It's been discovered that only 4,100 Chinese surnames are now in use out of a sample of the country's 300 million people, according to a survey by the Chinese Academy of Sciences (CAS). It means more than 80 percent of Chinese surnames have disappeared over the past 6,000 years when over 24,000 surnames were in use.
Over the last two years Yuan Yida, director of the CAS' Institute of Genetics and Developmental Biology, collated 300 million surnames from around China using the most recent census.

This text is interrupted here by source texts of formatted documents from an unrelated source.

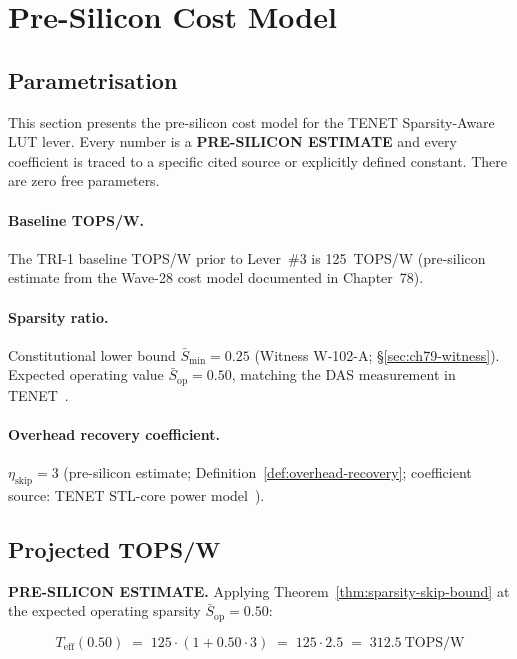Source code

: \section{Pre-Silicon Cost Model}
\label{sec:ch79-cost-model}

\subsection{Parametrisation}
\label{subsec:ch79-cost-parametrisation}

This section presents the pre-silicon cost model for the TENET
Sparsity-Aware LUT lever.
Every number is a \textbf{PRE-SILICON ESTIMATE} and every coefficient
is traced to a specific cited source or explicitly defined constant.
There are zero free parameters.

\paragraph{Baseline TOPS/W.}
The TRI-1 baseline TOPS/W prior to Lever~\#3 is 125~TOPS/W
(pre-silicon estimate from the Wave-28 cost model documented in
Chapter~78).

\paragraph{Sparsity ratio.}
Constitutional lower bound $\bar{S}_{\min} = 0.25$
(Witness W-102-A; §\ref{sec:ch79-witness}).
Expected operating value $\bar{S}_{\mathrm{op}} = 0.50$,
matching the DAS measurement in TENET~\cite{huang2025tenet}.

\paragraph{Overhead recovery coefficient.}
$\eta_{\mathrm{skip}} = 3$
(pre-silicon estimate; Definition~\ref{def:overhead-recovery};
coefficient source: TENET STL-core power model~\cite{huang2025tenet}).

\subsection{Projected TOPS/W}
\label{subsec:ch79-tops-w-projection}

\textbf{PRE-SILICON ESTIMATE.}
Applying Theorem~\ref{thm:sparsity-skip-bound} at the expected
operating sparsity $\bar{S}_{\mathrm{op}} = 0.50$:

\[
  T_{\mathrm{eff}}(0.50) \;=\; 125 \cdot (1 + 0.50 \cdot 3)
    \;=\; 125 \cdot 2.5 \;=\; 312.5~\text{TOPS/W}
\]

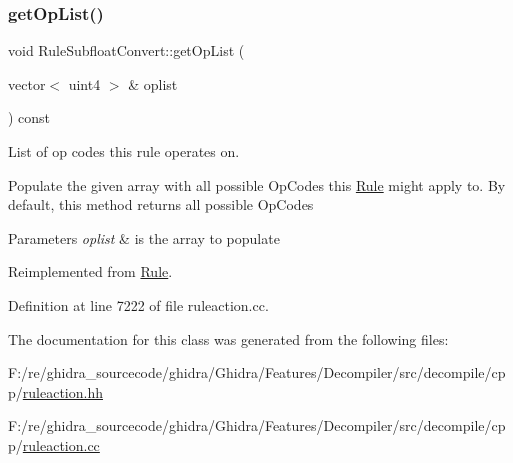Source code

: \subsubsection{\texorpdfstring{getOpList()}{getOpList()}}
{\footnotesize\ttfamily void Rule\+Subfloat\+Convert\+::get\+Op\+List (\begin{DoxyParamCaption}\item[{vector$<$ uint4 $>$ \&}]{oplist }\end{DoxyParamCaption}) const\hspace{0.3cm}{\ttfamily [virtual]}}



List of op codes this rule operates on. 

Populate the given array with all possible Op\+Codes this \mbox{\hyperlink{class_rule}{Rule}} might apply to. By default, this method returns all possible Op\+Codes 
\begin{DoxyParams}{Parameters}
{\em oplist} & is the array to populate \\
\hline
\end{DoxyParams}


Reimplemented from \mbox{\hyperlink{class_rule_a4023bfc7825de0ab866790551856d10e}{Rule}}.



Definition at line 7222 of file ruleaction.\+cc.



The documentation for this class was generated from the following files\+:\begin{DoxyCompactItemize}
\item 
F\+:/re/ghidra\+\_\+sourcecode/ghidra/\+Ghidra/\+Features/\+Decompiler/src/decompile/cpp/\mbox{\hyperlink{ruleaction_8hh}{ruleaction.\+hh}}\item 
F\+:/re/ghidra\+\_\+sourcecode/ghidra/\+Ghidra/\+Features/\+Decompiler/src/decompile/cpp/\mbox{\hyperlink{ruleaction_8cc}{ruleaction.\+cc}}\end{DoxyCompactItemize}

"Many surnames of people from ethnic minorities have been lost over time as many people have adopted surnames of Han origin," Yuan said.
"And some two-character surnames have gradually been reduced to one character," he said. "For example, Wangzi and Wangsun have both been shortened to Wang. In some areas it's traditional that only male offspring can inherit the family surname. So some rare surnames disappeared when no son was born."
However, despite the decline new surnames are also emerging. The survey shows that some parents have given their children completely new names by combining their own surnames. This practice is particularly popular in south China's Guangdong and Fujian provinces. The surname "Liwang" comes from the father's surname of Li and the mother's of Wang.
Some parents have plumped for unique surnames for their children, which have no connection with either of their own surnames.
"A family in Suzhou, east China's Jiangsu Province, gave their son a newly coined surname of 'Dian' after his parents and grandparents, all wanting the boy to have their own surname, could not reach agreement," Yuan said.